Section 4.10. Books and Records. Seller has made and kept (and given Buyer
access to) books and records and accounts, which, in reasonable detail,
accurately and fairly reflect the activities of the Business in all material
respects. The minute books of Seller previously made available to Buyer
accurately and adequately reflect in all material respects all actions
previously taken at meetings or by written consent by the members, board of
directors and committees of the board of directors, in their capacities as such,
of Seller.
Section 4.11. Litigation. Except as disclosed in Schedule 4.11, there is
no action, order, writ, injunction, judgment or decree outstanding or any claim,
suit, litigation, proceeding, labor dispute, arbitration action, governmental
audit or investigation (collectively, "Actions") pending, or to the Seller's
knowledge, threatened or anticipated (a) against, related to or affecting (i)
Seller, the Business, the Assets, or (ii) any officers, directors or members of
Seller, as such, (b) seeking to delay, limit or enjoin the transactions
contemplated by this Agreement, (c) that involves the risk of criminal
liability, or (d) in which Seller is a plaintiff, including any derivative suits
brought by or on behalf of Seller. Seller is not in default with respect to, or
subject to, any judgment, order, writ, injunction or decree of any court or
governmental agency, and there are no unsatisfied judgments against Seller, the
Business or the Assets. Schedule 4.11 contains a brief summary of all Actions
involving, or related to, the Seller or the Business in the past 18 months
including, asbestos claims or discrimination claims (including sex, age, race,
national origin, handicap or veteran status discrimination claims), but
excluding routine worker's compensation claims and routine union grievances.

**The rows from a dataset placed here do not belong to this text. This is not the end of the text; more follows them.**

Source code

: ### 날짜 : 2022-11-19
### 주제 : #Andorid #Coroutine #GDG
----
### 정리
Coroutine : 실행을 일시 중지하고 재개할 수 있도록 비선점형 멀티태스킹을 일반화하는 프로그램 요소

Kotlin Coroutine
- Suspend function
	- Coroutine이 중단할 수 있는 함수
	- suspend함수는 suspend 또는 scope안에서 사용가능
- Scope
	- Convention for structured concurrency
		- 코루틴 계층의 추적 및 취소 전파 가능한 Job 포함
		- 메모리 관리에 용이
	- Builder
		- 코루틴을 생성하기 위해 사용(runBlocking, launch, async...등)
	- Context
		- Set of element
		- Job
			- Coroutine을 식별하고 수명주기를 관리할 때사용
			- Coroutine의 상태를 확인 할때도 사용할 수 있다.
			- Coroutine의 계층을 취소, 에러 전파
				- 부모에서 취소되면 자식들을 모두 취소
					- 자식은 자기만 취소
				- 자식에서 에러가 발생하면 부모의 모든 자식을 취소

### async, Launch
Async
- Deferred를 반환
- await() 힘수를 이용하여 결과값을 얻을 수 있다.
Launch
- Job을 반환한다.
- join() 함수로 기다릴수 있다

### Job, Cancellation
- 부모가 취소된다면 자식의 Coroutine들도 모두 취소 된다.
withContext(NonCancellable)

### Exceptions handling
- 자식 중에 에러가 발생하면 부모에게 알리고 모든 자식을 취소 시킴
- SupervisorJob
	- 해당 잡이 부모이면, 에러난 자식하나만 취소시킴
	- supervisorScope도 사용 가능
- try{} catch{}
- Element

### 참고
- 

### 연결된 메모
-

Section 4.12. Undisclosed Liabilities. Except as is disclosed in Schedule
4.12, Seller has no liabilities (absolute, accrued, contingent or otherwise),
except liabilities (a) reflected on the face of the Financial Statements (rather
than in the notes), (b) incurred since the date of the Financial Statements, in
the ordinary course of business consistent with past practice (other than any
liabilities resulting from, arising out of, relating to, in the nature of, or
caused by any breach of contract, breach of warranty, tort, infringement or
violation of law), (c) incurred in connection with this Agreement, (d) arising
under the Contracts and Leases, and (e) arising under the Employee Benefit Plans
of Seller.
Section 4.13. Compliance with Law. Except as is disclosed in Schedule
4.13, Seller, in the conduct of the Business, has not violated in any material
respect and is in material compliance with all laws, statutes, ordinances,
regulations, rules and orders of any foreign, federal, state or local government
and any other governmental department or agency, and any judgment, decision,
decree or order of any court or governmental agency, department or authority,
including without limitation, Environmental and Safety Regulations (defined
below), relating to the Assets, the Real Estate, or the Business and all
Federal, state and local laws, rules and ordinances applicable to the packaging,
labeling, storage and sale of food and beverage products (collectively, "Laws"),
except in each case where such violation would not have a Material Adverse
Effect on Seller. Seller has not received any notice to the effect that, or
otherwise been advised that, it is not in compliance with any Laws, and Seller
has no reason to anticipate that any existing circumstances are likely to result
in violations of any Laws.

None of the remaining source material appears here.